DECATUR — Macon County sheriff's deputies could have their own take-home vehicles as early as May, thanks to a $3.1 million, 15-year program largely paid for by Sheriff Howard Buffett’s private foundation.
The foundation will also buy rifles for the deputies, who have been using their personal rifles on the job. The Macon County Board approved both measures Thursday.
The idea stemmed from conversations with deputies about ways to improve office morale and efficiency, Buffett said. Having a take-home vehicle allows them to "clock in" in and immediately respond to incidents, rather than driving to and from work in their personal vehicles.
“I think all around it’s a pretty positive thing,” he said.
The county will pay about $1 million over the life of the 15-year program, while the foundation will cover up to $2.1 million. Three existing Chevrolet Tahoes and four Chevrolet Impalas, at an approximate value of $34,150, will be traded in to offset the cost of new vehicles.
New vehicles will be rolled out as existing ones near 100,000 miles, including some in the next few months.
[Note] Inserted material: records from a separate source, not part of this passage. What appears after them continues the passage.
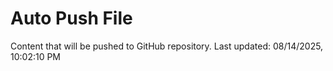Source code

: # Auto Push File

Content that will be pushed to GitHub repository.
Last updated: 08/14/2025, 10:02:10 PM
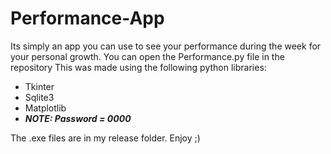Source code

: # Performance-App
Its simply an app you can use to see your performance during the week for your personal growth.
You can open the Performance.py file in the repository
This was made using the following python libraries:
- Tkinter
- Sqlite3
- Matplotlib
- ***NOTE: Password = 0000***

The .exe files are in my release folder.
Enjoy ;)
Each will be equipped with a patrol rifle, an earpiece in case of an emergency and in-car cameras. Officers will be responsible for the equipment of the vehicle, in addition to general care such as oil changes and car washes.
Such programs are not unique to law enforcement in Illinois and across the country; also in Central Illinois, the Springfield Police Department provides take-home vehicles for its officers. Sheriff’s office administrative Lt. Jonathan Butts said Macon County had a similar program in the 1980s, but it was eliminated due to costs.
The office has about 16 patrol deputies on staff who would qualify for the program. Butts said that number includes several deputies who already have take-home vehicles because they are contracted to patrol in Forsyth, Blue Mound and other neighboring municipalities. Butts said the new program requirements are similar to the existing contracts, which require the deputies to take care of the vehicle.
Butts and Buffett said another hope is that the marked vehicles will increase visibility of the sheriff's office in the community.
Maintenance costs are also expected to be lowered under the program. Whereas now one vehicle could be operated by five or six officers in a span of a few days, Buffett said having a dedicated officer to a vehicle would alleviate the stress of moving equipment each shift and give deputies more responsibility to care for their vehicles.
This also means the sheriff's office will no longer approach the county board every year with a proposal to buy new vehicles.
“It creates sustainability for a long time,” Butts said. “Which is something that will help the future sheriff, the county board and the taxpayers not have to worry about asking for more money to purchase vehicles.”
Butts, a Democrat, is running for sheriff in the November election. The other two candidates are also top administrators for the sheriff's office: Lt. Tony Brown, a Democrat, and Lt. Jim Root, a Republican.
The Buffett Foundation will also purchase six patrol rifles and accessories at a total cost of $14,430. Deputies could use rifles when responding to shooting incidents, including at a school, or when suspects have barricaded themselves at a scene. They are not intended to replace the shotguns that are now in every patrol vehicle and used primarily to kill injured deer.
“This is an effort to get more consistent so if there is an emergency, the rifles are available,” Buffett said.
Buffett, who has volunteered for the office since 2012, was named to the job in September by retiring Sheriff Thomas Schneider, but his financial support of local law enforcement dates back years.
In 2017 alone, donations have included:
- In May, $350,000 for new training firearms, vehicles and other items;
- In October, nearly $100,000 for bulletproof vests, beds for the Macon County Jail, more hours for a records clerk and a new Chevrolet Impala for civil process purposes;
- Also in October, in-kind donations totaling $236,000 for consultants to assess the jail;
- In November, $180,000 for a new Macon County prosecutor who will focus solely on opioid cases.